Le 05/11/2010 20:08, Dimitar Zhekov a écrit :
> On Thu, 04 Nov 2010 23:37:28 +0100
> Colomban Wendling <lists....@herbesfolles.org> wrote:
> 
>> Le 04/11/2010 21:42, Dimitar Zhekov a ecrit :
>>>
>>> For more than 20 years now, the only safe save is to write the data
>>> into a temporary file in the same directory, and then rename it over
>>> the target file. Even if the rename fails, you still have the temporary
>>> file. That changes the onwership and permissions, which is exactly the
>>> behaviour of the safe g_file_set_contents().
>> Well... stop me if I'm saying bullshit but what about:
> 
> No, you are not; I should have been more specific. It's the only way
> which requires 2x disk space (that is unavoidable) but not 2x I/O. For
> Geany the latter doesn't matter so much, but glib is a general purpose
> library, and that's why it includes a safe method that modifies the
> metadata and links, and an unsafe method (documented as "the safest way
> possible", no less!), which preserves them.
> 
> Our choices are:
> 
> 1. The unsafe old or GIO method. Already supported.
> 2. The safe glib method which modifies the metadata/links. Supported
> for GIO = false, easy to include for GIO = true.
> 3. Our own method, which is safe, but generates 2x the I/O (minimum).
> 4. Our own method, based on the safe glib method, which preserves at
> least the ownership and permissions (but even that fails sometimes).
> 
>> backup = path + '~' # or whatever
>> if copy (path, backup_path): # COPY file to the backup
>>   if not write (path, data): # write in original file
>>     move (backup_path, path) # if write failed, restore backup
>>   elif not make_backup:
>>     unlink (backup_path) # if no backup is to be done, delete backup
> 
> That'll be fine if backups are on, but as Lex pointed out, does too much
> I/O if they are off. So for backups = false we can:
> 
> a. Create filename-foo, write data to it, abort and unlink on failure.
> b. Write data to filename. On failure, rename filename-foo to filename,
> and notify the user that the metadata and links are lost.
> c. If even the rename fails, which is highly unlikely for files in the
> same directory, inform the user that the original file is _probably_
> lost, and if so, filename-foo contains the data, but lacks the
> metadata and links.
Hey, that's quite clever :) We would then avoid to have to read the
original file.
However if the original file size is less than half the new data, the IO
are worst [1]... but I think that this is not relevant for a text editor.

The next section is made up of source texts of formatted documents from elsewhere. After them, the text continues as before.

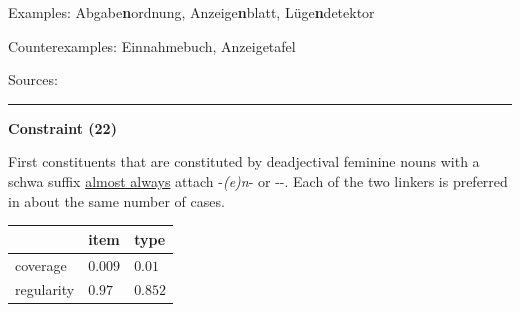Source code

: \vspace{0.3em}

\noindent
Examples: Abgabe\textbf{n}ordnung, Anzeige\textbf{n}blatt, Lüge\textbf{n}detektor

\noindent
Counterexamples: Einnahme{\zeroLinker}buch, Anzeige{\zeroLinker}tafel

\vspace{0.3em}

\noindent
Sources: \citet[93]{ortner_mueller-bollhagen_1991}


\hrule




\vspace{0.4em}

\begin{center}
\textbf{Constraint (22)}
\end{center}

\noindent
First constituents that are constituted by deadjectival feminine nouns with a schwa suffix \underline{almost always} attach -\textit{(e)n}- or \mbox{-{\zeroLinker}-}. Each of the two linkers is preferred in about the same number of cases.
\vspace{0.35em}


\vspace{-0.35em}

\begin{table}[!ht]
\begin{center}

\begin{tabularx}{\columnwidth}{|X|X|X|}
\hline
 & item & type \\
\hline
 coverage & $0.009$ & $0.01$ \\
\hline
 regularity & $0.97$ & $0.852$ \\
\hline
\end{tabularx}
\end{center}
\end{table}

\vspace{-1.35em}

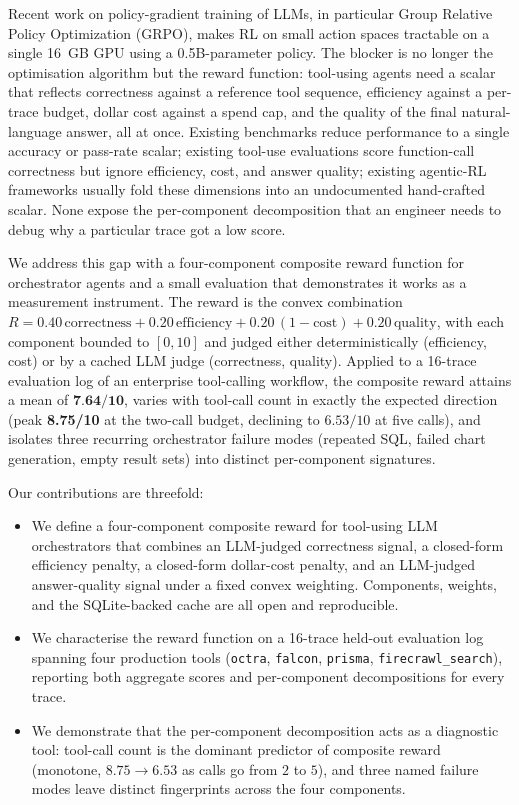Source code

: \documentclass[10pt,twocolumn]{article}
\begin{document}
Recent work on policy-gradient training of LLMs, in particular Group Relative Policy Optimization (GRPO), makes RL on small action spaces tractable on a single 16~GB GPU using a 0.5B-parameter policy. The blocker is no longer the optimisation algorithm but the reward function: tool-using agents need a scalar that reflects correctness against a reference tool sequence, efficiency against a per-trace budget, dollar cost against a spend cap, and the quality of the final natural-language answer, all at once. Existing benchmarks reduce performance to a single accuracy or pass-rate scalar; existing tool-use evaluations score function-call correctness but ignore efficiency, cost, and answer quality; existing agentic-RL frameworks usually fold these dimensions into an undocumented hand-crafted scalar. None expose the per-component decomposition that an engineer needs to debug why a particular trace got a low score.

We address this gap with a four-component composite reward function for orchestrator agents and a small evaluation that demonstrates it works as a measurement instrument. The reward is the convex combination $R = 0.40\,\text{correctness} + 0.20\,\text{efficiency} + 0.20\,(1{-}\text{cost}) + 0.20\,\text{quality}$, with each component bounded to $[0, 10]$ and judged either deterministically (efficiency, cost) or by a cached LLM judge (correctness, quality). Applied to a 16-trace evaluation log of an enterprise tool-calling workflow, the composite reward attains a mean of $\textbf{7.64/10}$, varies with tool-call count in exactly the expected direction (peak \textbf{8.75/10} at the two-call budget, declining to $6.53/10$ at five calls), and isolates three recurring orchestrator failure modes (repeated SQL, failed chart generation, empty result sets) into distinct per-component signatures.

Our contributions are threefold:
\begin{itemize}
    \item We define a four-component composite reward for tool-using LLM orchestrators that combines an LLM-judged correctness signal, a closed-form efficiency penalty, a closed-form dollar-cost penalty, and an LLM-judged answer-quality signal under a fixed convex weighting. Components, weights, and the SQLite-backed cache are all open and reproducible.
    \item We characterise the reward function on a 16-trace held-out evaluation log spanning four production tools (\texttt{octra}, \texttt{falcon}, \texttt{prisma}, \texttt{firecrawl\_search}), reporting both aggregate scores and per-component decompositions for every trace.
    \item We demonstrate that the per-component decomposition acts as a diagnostic tool: tool-call count is the dominant predictor of composite reward (monotone, $8.75 \rightarrow 6.53$ as calls go from $2$ to $5$), and three named failure modes leave distinct fingerprints across the four components.
\end{itemize}
\end{document}
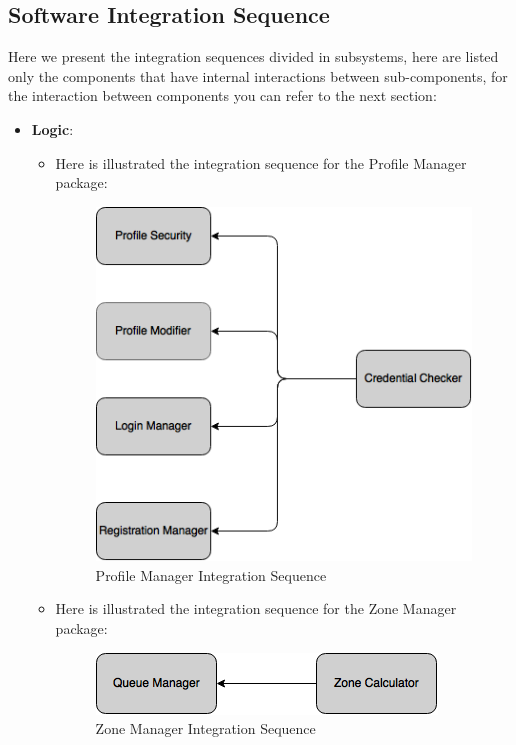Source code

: \documentclass[../../../../../../testPlan.tex]{subfiles}
\begin{document}
	\subsection{Software Integration Sequence}
		Here we present the integration sequences divided in subsystems, here are listed only the components that have internal interactions between sub-components, for the interaction between components you can refer to the next section:
		\begin{itemize}

			\item \textbf{Logic}:
					\begin{itemize}
						\item Here is illustrated the integration sequence for the Profile Manager package:
							\begin{figure}[H]
								\centering
								\includegraphics[width=\textwidth, scale=0.5]{../images/priority_profileManager.png}
							\caption{Profile Manager Integration Sequence}\label{fig:ProfileManagerSequence}
							\end{figure}

						\item Here is illustrated the integration sequence for the Zone Manager package:
							\begin{figure}[H]
								\centering
								\includegraphics[width=\textwidth, scale=0.5]{../images/priority_zoneManager.png}
								\caption{Zone Manager Integration Sequence}\label{fig:ZoneManagerSequence}
							\end{figure}
					\end{itemize}


\end{itemize}
\end{document}
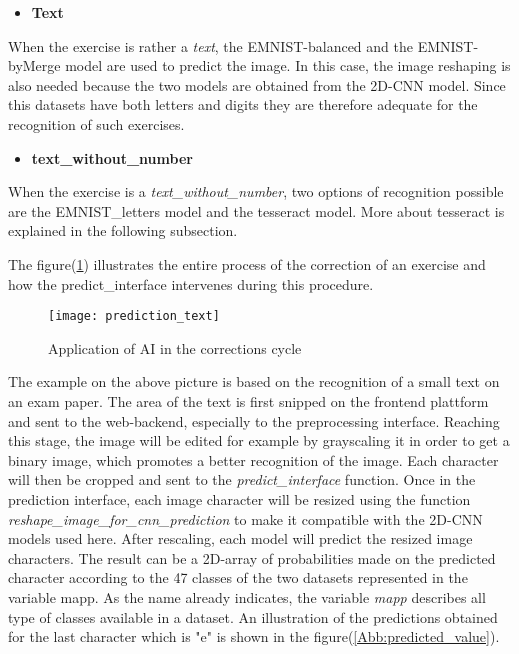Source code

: \begin{itemize}
    \item \textbf{Text}
\end{itemize}
When the exercise is rather a \emph{text}, the EMNIST-balanced and the EMNIST-byMerge model are used to predict the image. 
In this case, the image reshaping is also 
needed because the two models are obtained from the 2D-CNN model. Since this datasets have both letters and digits they are therefore 
adequate for the recognition of such exercises. 

\begin{itemize}
    \item \textbf{text\_without\_number}
\end{itemize}
When the exercise is a \emph{text\_without\_number}, two options of recognition possible are the EMNIST\_letters model and the tesseract 
model. More about tesseract is explained in the following subsection.
\hfill \break

\noindent  
The figure(\ref{Abb:ki_application})  illustrates the entire process of the correction of an exercise 
and how the predict\_interface intervenes during this procedure.

\begin{figure}[htb]
	\centering
	\texttt{[image: prediction\_text]}
	\caption[Prediction interface]{Application of AI in the corrections cycle} \label{Abb:ki_application}
\end{figure}

\noindent
The example on the above picture is based on the recognition of a small text on an exam paper. 
The area of the text is first snipped on the frontend 
plattform and sent to the web-backend, especially to the preprocessing interface. 
Reaching this stage, the image will be edited for example by grayscaling it in order to get a binary image, 
which promotes a better recognition of the image. 
Each character will then be cropped and sent to the \emph{predict\_interface} function. 
Once in the prediction interface, each image character will be resized using the function 
\emph{reshape\_image\_for\_cnn\_prediction} to make it compatible with the 2D-CNN models used here. 
After rescaling, each model will predict the resized image characters. 
The result can be a 2D-array of probabilities made on the predicted character according to the 47 classes of the two datasets 
represented in the variable mapp. 
As the name already indicates, the variable \emph{mapp} describes all type of classes available in a dataset. 
An illustration of the predictions obtained for the last character which is "e" is shown in the figure(\ref{Abb:predicted_value}).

[1] assuming read and write has the same cost. No idea if it is likely
to be true or not.

> (probably, because remote filesystems may do the rename but fail to
> report it; that's specially mentioned for NFS in rename(2):BUGS)
Ouch. If we can't even trust the FS, what to trust? So I guess, "let's
hope it'll work".

> (filename-foo and not filename~, because we don't our insurance file
> containing the _new_ data to be replaced by some accidential backup, be
> it Geany's (if the user subsequently turned backups on) or cp's, mv's
> etc.)
> 
>> The problems I see are:
>>  1) needs at least 2 times the size of the file in the target directory
>>     (but it's the same anytime we bake backups)
> 
> Unavoidable.
> 
>>  2) backup file may have altered permissions/attrs
> 
> ...links, ACL-s etc. Unavoidable.
> 
>>  3) ...so if write fails, we have changed the permissions/attrs on the
>>     original file
> 
> Unavoidable.
> 
>> In the worst case, the original file has another name and lost its
>> permissions/attrs.
> 
> Unavoidable. Alas, no miracles for us.
So this solution seems quite interesting :)

> Being a bit lazy, I'd prefer to include the safe glib method in the GIO
> code path (with the use_safe_file_saving option, as before) and be
> done with it. So for limited disk space and/or unstable connections,
> just turn the option on, we even have a GUI for that now. It's a
> compromise, but what isn't?..
I'm tempted to be of your opinion -- but as already said in another
mail, I'm not really concerned as far as local files got saved correctly.